Keheranan saya semakin menjadi-jadi. Bagaimana tidak; sebagian kaum terpelajar jebolan universitas sibuk memikirkan dirinya sendiri. Ya, orang-orang yang diharapkan menjadi tulang punggung bangsa justru tidak peka terhadap realitas sosial. Ironinya lagi, sebagian menggunakan kecerdasannya untuk mengelabui rakyat. 

Cocok kiranya jika mereka kita sebut sebagai intelektual individualis. Yakni sekumpulan orang-orang cerdas yang hanya berpikir bagaimana mengisi isi perutnya. Hanya berpikir bagaimana karir dan pangkatnya semakin menanjak. Bahkan ada pula yang menindas kaum pinggiran. Contohnya; lihat saja ulah sebagian pejabat yang  titelnya berderet-deret itu; mereka justru menjadikan kekuasaaanya sebagai sarana mengelabui rakyat kecil dan mengeruk kekayaaan negara dengan beragam cara.

Lagi-lagi, sampai saat ini saya masih mempertanyakan peran intelektual. Ada sebagian dari mereka yang benar-benar peduli. Ada juga yang apatis. Bahkan ada yang menjadi penipu kelas kakap. Sungguh beragam. Padahal yang kita butuhkan saat ini adalah hadirnya sebanyak mungkin intelektual organik. Apa itu intelektual organik?

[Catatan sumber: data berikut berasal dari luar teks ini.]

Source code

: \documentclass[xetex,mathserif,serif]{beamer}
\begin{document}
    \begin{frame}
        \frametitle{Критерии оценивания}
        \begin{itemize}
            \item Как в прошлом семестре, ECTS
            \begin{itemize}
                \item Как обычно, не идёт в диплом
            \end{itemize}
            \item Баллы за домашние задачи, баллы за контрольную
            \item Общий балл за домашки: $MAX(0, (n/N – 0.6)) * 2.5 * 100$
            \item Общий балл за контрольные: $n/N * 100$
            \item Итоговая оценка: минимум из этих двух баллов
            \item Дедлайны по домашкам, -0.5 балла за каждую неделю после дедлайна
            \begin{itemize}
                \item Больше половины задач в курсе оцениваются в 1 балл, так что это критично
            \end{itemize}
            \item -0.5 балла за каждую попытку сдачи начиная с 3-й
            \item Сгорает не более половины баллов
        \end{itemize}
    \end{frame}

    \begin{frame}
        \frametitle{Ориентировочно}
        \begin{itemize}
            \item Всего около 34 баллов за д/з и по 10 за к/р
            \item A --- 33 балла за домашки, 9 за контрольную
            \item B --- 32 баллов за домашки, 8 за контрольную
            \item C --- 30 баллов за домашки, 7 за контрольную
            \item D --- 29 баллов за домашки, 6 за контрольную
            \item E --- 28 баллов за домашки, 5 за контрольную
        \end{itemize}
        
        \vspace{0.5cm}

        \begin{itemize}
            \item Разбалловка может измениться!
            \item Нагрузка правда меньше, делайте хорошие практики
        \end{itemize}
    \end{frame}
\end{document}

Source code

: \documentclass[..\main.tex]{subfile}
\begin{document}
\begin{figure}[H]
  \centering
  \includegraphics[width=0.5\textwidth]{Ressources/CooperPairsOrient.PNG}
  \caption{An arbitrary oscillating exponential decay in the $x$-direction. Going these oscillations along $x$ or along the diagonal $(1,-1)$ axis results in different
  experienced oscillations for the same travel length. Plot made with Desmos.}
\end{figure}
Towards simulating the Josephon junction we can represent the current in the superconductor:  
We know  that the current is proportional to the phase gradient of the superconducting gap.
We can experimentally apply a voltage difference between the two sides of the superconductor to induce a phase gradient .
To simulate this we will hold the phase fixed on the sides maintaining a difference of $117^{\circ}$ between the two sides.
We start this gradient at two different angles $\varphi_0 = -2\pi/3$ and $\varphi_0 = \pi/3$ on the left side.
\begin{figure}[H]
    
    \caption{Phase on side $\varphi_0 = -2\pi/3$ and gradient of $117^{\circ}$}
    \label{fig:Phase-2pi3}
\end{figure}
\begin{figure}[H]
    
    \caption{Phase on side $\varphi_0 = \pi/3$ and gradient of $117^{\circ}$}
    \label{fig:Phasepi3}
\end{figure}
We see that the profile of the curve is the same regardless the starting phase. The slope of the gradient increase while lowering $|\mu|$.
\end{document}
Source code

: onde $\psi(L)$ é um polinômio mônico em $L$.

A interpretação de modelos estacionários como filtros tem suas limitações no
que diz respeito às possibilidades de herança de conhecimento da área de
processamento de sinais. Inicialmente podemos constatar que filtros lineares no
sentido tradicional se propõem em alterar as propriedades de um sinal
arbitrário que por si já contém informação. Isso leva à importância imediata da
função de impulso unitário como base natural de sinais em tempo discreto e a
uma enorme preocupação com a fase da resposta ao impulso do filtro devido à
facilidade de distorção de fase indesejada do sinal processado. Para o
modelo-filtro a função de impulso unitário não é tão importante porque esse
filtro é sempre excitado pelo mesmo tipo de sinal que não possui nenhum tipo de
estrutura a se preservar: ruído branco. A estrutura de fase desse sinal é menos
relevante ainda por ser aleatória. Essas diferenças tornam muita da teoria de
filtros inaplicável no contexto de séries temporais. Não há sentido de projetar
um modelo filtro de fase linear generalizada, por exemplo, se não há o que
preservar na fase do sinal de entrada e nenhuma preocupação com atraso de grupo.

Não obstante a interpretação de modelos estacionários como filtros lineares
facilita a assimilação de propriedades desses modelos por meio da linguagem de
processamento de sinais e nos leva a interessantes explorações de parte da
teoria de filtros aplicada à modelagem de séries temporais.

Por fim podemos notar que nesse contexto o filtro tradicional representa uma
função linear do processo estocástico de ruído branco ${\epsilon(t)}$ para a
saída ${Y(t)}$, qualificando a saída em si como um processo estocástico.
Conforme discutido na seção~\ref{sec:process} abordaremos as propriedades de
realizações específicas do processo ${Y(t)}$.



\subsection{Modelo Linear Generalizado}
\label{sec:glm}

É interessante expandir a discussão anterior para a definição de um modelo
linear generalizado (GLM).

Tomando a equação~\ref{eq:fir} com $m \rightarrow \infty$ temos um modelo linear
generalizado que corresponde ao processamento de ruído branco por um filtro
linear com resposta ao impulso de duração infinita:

Ringkasnya, intelektual organik adalah orang yang terdidik dan memiliki kesadaran penuh untuk turut serta memajukan dan membangun masyarakat, serta turut andil dalam memberikan solusi dari beragam persoalan yang terjadi. Saya mengartikan intelektual organik sebagai kumpulan orang yang cerdas, peka dan mampu membaca realitas sosial serta turut serta menjadi 'problem solver'. Artinya tidak hanya menjadi pengamat yang jago menganalisis, atau pun cekatan ketika memberi komentar terkait suatu persoalan. Intelektual organik lebih dari itu.

Intelektual organik adalah orang yang menjadi aktor penggerak sekaligus inisiator perbaikan. Mereka memanfaatkan ilmu dan pen getahuan yang dimilikinya untuk kemajuan bangsnya. Mendedikasikan hidupnya untuk kepentingan orang banyak. Kejujuran dan integritasnya telah teruji. Karakter dan kepribadiannya sudah ditempa oleh berbagai keadaan. Pola pikirnya sudah matang. Daya juangnya tidak bisa diragukan lagi. Sayang, saat ini kita mengalami krisis intelektual organik. Kita kekurangan intelektual pendobrak yang mampu mencerahkan dan menjadi tauladan semia kalangan.